>>>

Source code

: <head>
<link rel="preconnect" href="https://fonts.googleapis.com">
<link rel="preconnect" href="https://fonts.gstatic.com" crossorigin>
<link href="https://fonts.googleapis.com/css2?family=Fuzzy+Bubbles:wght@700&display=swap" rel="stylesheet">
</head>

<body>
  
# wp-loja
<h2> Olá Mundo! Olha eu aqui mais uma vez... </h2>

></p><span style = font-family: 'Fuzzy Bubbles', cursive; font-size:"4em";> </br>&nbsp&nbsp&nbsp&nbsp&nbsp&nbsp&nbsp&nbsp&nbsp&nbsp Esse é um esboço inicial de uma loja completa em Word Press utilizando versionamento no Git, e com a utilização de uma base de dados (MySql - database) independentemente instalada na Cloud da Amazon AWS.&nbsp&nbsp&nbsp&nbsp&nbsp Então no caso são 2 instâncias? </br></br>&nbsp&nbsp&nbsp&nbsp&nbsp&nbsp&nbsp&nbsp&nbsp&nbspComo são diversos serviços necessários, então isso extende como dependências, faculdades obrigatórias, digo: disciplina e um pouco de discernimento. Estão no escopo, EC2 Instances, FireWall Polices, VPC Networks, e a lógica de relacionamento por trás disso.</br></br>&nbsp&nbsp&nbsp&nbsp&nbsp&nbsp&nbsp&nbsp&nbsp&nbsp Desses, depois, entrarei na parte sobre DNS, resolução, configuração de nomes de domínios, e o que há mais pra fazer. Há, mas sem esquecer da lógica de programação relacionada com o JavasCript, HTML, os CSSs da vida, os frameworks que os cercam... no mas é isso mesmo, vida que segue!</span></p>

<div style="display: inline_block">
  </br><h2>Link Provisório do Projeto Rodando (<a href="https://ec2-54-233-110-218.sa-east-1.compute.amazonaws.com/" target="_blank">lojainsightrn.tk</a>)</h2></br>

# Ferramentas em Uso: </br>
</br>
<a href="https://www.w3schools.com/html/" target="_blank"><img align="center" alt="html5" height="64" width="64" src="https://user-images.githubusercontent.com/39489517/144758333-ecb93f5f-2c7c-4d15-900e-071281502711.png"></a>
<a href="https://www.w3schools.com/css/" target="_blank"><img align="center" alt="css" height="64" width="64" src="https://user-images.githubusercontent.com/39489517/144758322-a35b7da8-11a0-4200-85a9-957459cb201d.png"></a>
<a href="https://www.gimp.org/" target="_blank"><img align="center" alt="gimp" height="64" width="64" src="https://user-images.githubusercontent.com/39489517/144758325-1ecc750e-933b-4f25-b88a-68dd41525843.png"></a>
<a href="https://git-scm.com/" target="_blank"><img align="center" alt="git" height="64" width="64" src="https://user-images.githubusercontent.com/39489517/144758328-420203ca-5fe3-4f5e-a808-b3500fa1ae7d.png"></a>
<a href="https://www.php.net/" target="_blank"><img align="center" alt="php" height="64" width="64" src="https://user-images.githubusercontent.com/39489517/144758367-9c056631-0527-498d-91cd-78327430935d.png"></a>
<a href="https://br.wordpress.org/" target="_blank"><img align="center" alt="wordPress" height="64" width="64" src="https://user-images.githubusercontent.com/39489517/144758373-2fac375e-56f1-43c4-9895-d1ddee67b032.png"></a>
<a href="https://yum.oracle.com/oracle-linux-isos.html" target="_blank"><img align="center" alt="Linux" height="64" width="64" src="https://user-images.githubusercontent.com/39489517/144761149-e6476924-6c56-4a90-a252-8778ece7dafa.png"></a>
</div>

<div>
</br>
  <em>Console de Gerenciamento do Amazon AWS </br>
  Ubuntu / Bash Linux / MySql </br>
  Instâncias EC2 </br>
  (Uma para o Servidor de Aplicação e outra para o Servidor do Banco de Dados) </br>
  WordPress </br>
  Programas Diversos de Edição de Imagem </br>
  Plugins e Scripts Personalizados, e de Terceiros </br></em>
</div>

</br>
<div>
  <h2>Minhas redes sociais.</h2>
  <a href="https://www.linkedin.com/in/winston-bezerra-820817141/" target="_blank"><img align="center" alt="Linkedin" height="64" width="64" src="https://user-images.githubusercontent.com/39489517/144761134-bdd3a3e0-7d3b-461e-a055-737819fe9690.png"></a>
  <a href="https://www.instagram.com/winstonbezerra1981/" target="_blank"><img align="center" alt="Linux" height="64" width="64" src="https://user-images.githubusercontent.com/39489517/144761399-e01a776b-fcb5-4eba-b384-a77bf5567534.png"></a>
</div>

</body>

<<<

Look through the entries above and report each line where the string "preconnect" occurs.

**Result:**
<link rel="preconnect" href="https://fonts.googleapis.com">
<link rel="preconnect" href="https://fonts.gstatic.com" crossorigin>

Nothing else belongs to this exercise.